_Task_. Word for word, repeat each of the records below.

——

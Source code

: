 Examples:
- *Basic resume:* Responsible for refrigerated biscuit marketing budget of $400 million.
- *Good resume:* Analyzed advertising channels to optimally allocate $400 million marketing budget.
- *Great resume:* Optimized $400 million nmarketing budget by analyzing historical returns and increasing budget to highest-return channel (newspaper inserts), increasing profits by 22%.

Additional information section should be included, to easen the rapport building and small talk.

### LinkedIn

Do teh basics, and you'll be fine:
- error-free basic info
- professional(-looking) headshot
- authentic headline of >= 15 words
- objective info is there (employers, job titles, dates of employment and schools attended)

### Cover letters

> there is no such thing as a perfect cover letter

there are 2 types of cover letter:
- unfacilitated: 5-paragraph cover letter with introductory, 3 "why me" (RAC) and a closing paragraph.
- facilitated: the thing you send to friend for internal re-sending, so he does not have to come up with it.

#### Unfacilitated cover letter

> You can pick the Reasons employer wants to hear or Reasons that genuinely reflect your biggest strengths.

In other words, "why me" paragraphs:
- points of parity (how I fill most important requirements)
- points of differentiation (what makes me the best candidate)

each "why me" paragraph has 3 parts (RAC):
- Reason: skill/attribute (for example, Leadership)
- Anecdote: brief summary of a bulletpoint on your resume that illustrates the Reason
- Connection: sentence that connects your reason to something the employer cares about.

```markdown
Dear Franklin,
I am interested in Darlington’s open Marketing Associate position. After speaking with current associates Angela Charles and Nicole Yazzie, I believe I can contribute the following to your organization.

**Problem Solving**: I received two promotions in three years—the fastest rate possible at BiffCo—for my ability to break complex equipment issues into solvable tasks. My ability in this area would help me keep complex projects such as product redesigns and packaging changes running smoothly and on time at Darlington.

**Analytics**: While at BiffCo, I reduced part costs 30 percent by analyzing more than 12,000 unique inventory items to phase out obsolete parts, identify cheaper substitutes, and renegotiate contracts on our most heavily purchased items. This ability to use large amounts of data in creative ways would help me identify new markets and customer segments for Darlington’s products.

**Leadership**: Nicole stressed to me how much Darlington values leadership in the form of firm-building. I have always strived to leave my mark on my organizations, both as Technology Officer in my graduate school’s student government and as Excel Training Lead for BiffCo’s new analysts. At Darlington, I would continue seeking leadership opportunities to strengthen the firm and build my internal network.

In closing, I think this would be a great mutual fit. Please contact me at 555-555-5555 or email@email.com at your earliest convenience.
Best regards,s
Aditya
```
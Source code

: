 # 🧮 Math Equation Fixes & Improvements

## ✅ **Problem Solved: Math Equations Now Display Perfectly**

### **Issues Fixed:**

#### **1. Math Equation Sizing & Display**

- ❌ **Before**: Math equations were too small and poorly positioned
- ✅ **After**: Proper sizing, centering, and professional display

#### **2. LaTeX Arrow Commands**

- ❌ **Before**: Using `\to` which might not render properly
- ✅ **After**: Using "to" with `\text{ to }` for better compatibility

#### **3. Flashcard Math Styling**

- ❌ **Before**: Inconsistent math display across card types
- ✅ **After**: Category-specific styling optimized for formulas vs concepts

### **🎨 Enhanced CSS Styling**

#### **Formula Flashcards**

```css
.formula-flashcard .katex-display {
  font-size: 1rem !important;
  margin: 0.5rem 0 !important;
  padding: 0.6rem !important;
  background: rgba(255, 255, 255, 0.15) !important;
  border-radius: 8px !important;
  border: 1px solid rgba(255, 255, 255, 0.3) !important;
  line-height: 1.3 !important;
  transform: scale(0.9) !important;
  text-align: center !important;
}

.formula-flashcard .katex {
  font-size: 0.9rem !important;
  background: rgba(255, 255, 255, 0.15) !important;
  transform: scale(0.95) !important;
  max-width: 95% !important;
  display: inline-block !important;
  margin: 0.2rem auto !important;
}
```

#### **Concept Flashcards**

——

_Solved exercise_.
Source code

: Examples:
- *Basic resume:* Responsible for refrigerated biscuit marketing budget of $400 million.
- *Good resume:* Analyzed advertising channels to optimally allocate $400 million marketing budget.
- *Great resume:* Optimized $400 million nmarketing budget by analyzing historical returns and increasing budget to highest-return channel (newspaper inserts), increasing profits by 22%.

Additional information section should be included, to easen the rapport building and small talk.

### LinkedIn

Do teh basics, and you'll be fine:
- error-free basic info
- professional(-looking) headshot
- authentic headline of >= 15 words
- objective info is there (employers, job titles, dates of employment and schools attended)

### Cover letters

> there is no such thing as a perfect cover letter

there are 2 types of cover letter:
- unfacilitated: 5-paragraph cover letter with introductory, 3 "why me" (RAC) and a closing paragraph.
- facilitated: the thing you send to friend for internal re-sending, so he does not have to come up with it.

#### Unfacilitated cover letter

> You can pick the Reasons employer wants to hear or Reasons that genuinely reflect your biggest strengths.

In other words, "why me" paragraphs:
- points of parity (how I fill most important requirements)
- points of differentiation (what makes me the best candidate)

each "why me" paragraph has 3 parts (RAC):
- Reason: skill/attribute (for example, Leadership)
- Anecdote: brief summary of a bulletpoint on your resume that illustrates the Reason
- Connection: sentence that connects your reason to something the employer cares about.

```markdown
Dear Franklin,
I am interested in Darlington’s open Marketing Associate position. After speaking with current associates Angela Charles and Nicole Yazzie, I believe I can contribute the following to your organization.

**Problem Solving**: I received two promotions in three years—the fastest rate possible at BiffCo—for my ability to break complex equipment issues into solvable tasks. My ability in this area would help me keep complex projects such as product redesigns and packaging changes running smoothly and on time at Darlington.

**Analytics**: While at BiffCo, I reduced part costs 30 percent by analyzing more than 12,000 unique inventory items to phase out obsolete parts, identify cheaper substitutes, and renegotiate contracts on our most heavily purchased items. This ability to use large amounts of data in creative ways would help me identify new markets and customer segments for Darlington’s products.

**Leadership**: Nicole stressed to me how much Darlington values leadership in the form of firm-building. I have always strived to leave my mark on my organizations, both as Technology Officer in my graduate school’s student government and as Excel Training Lead for BiffCo’s new analysts. At Darlington, I would continue seeking leadership opportunities to strengthen the firm and build my internal network.

In closing, I think this would be a great mutual fit. Please contact me at 555-555-5555 or email@email.com at your earliest convenience.
Best regards,s
Aditya
```
Source code

: # 🧮 Math Equation Fixes & Improvements

## ✅ **Problem Solved: Math Equations Now Display Perfectly**

### **Issues Fixed:**

#### **1. Math Equation Sizing & Display**

- ❌ **Before**: Math equations were too small and poorly positioned
- ✅ **After**: Proper sizing, centering, and professional display

#### **2. LaTeX Arrow Commands**

- ❌ **Before**: Using `\to` which might not render properly
- ✅ **After**: Using "to" with `\text{ to }` for better compatibility

#### **3. Flashcard Math Styling**

- ❌ **Before**: Inconsistent math display across card types
- ✅ **After**: Category-specific styling optimized for formulas vs concepts

### **🎨 Enhanced CSS Styling**

#### **Formula Flashcards**

```css
.formula-flashcard .katex-display {
  font-size: 1rem !important;
  margin: 0.5rem 0 !important;
  padding: 0.6rem !important;
  background: rgba(255, 255, 255, 0.15) !important;
  border-radius: 8px !important;
  border: 1px solid rgba(255, 255, 255, 0.3) !important;
  line-height: 1.3 !important;
  transform: scale(0.9) !important;
  text-align: center !important;
}

.formula-flashcard .katex {
  font-size: 0.9rem !important;
  background: rgba(255, 255, 255, 0.15) !important;
  transform: scale(0.95) !important;
  max-width: 95% !important;
  display: inline-block !important;
  margin: 0.2rem auto !important;
}
```

#### **Concept Flashcards**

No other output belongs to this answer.